Here is a picture of the real Gamera:


Gamera is the giant flying turtle of Japan. He is the children's friend. He does not look the part, but he is the children's friend.

Early on in the evening, it was declared that Wonder Boy was the Children's Friend, because of his deep, sincere love for children.

We all happily ate our Gamera treats, until I found out about a horrible mistake I had made.

"Oh No! I ate Gamera Backwards!" You can see his little, glazed over chocolate eyeballs. It was really startling when I saw what I had done.

Then we started arguing over who Gamera should fight next. I said that we should have Gamera Vs. the Ancient Conquistador. Then I declared, "I like to say 'conquistador.' It's fun to say."

Other quotes:

Cool Man: "Wonder Boy is the last of his kind." Cool Man does not know how very true this is. Wonder Boy, I know you're reading this right now. The future depends upon you.

Mullet Man asked the infamous question, again: "Wonder Boy, can I touch you again?" It really does look worse in writing.

Lori: "Just Me, don't pull Wonder Boy's little leg hairs."
Me: "Long,"
Lori: "Long and silky."

Mullet Man has been planning to do a remake of Zontar, The Thing From Venus (a very horrible 50's sci-fi movie). We found out that he was planning on having it go in the wrong direction. Mullet Man planned to have Wonder Boy wear just a lab coat, and only a lab coat in it. Nothing else. Mullet Man claims that we misheard him.

I discovered I am really great with kids. When my little cousin Cool Man was trying to block my camera with his hand, I told him, "If you touch my camera lens, you will die the death of a thousand men, yet more so." It stopped him, and he did not seem to be too disturbed afterwards.

When the Gamera Vs. Sqid Monster battle appeared, it was almost too much for me.
"Squid Monster, Squid Monster,
Hurray, hurray!
If you come today,
Ole! Ole!"

Update on Bigfoot Body

This has been known for a while now, but in case you did not hear, the bigfoot body is fake.
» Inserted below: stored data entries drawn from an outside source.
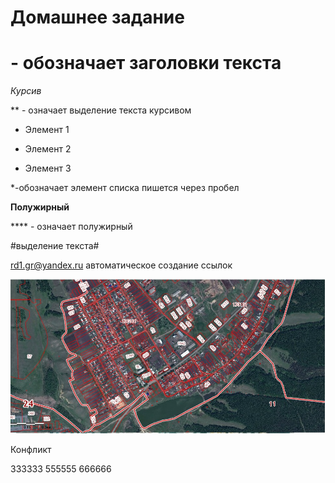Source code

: # Домашнее задание

# - обозначает заголовки текста

*Курсив* 

** - означает выделение текста курсивом

*  Элемент 1

* Элемент 2

* Элемент 3

*-обозначает элемент списка пишется через пробел

**Полужирный**

**** - означает полужирный

#выделение текста#

<rd1.gr@yandex.ru> автоматическое создание ссылок

![Изображение](1.jpg)

Конфликт 






 333333 555555  666666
It was just a costume filed with possum guts.

Thursday, August 14, 2008

Bigfoot Body Found

A body of what is believed to be a bigfoot was found in northern Georgia.

The pictures of the body were originally released here:
Searching for Bigfoot

More information can be found here and here.

If those don't load (due to overload of bandwidth), you can read about it here, and see the picture of it here.

More information will be released this Friday (the 15th).

Tuesday, August 12, 2008

Chupacabra Caught on Video!

A chupacabra was caught on tape in DeWitt county, Texas.

News article and videos here.

Do you think it is a chupacabra, a mangy coyote, or something else? Please vote in the poll to the side.

Sunday, August 10, 2008

Concerned

My cousin, Mullet Man, was worried when he heard that I put what he said on my blog in this post. He was concerned about what all the readers of my blog might think of him. He wants to let you know that he likes girls, only girls, and not boys. He would like for me to give all of you a few messages from him:

He says, "I like Angelina Jolie's butt."

Brad Pitt, if you're reading this blog, Mullet Man wants to tell you something: "Listen up, Brad Pitt. You stink."

Mullet Man also says, "I love Kiera Knightly,"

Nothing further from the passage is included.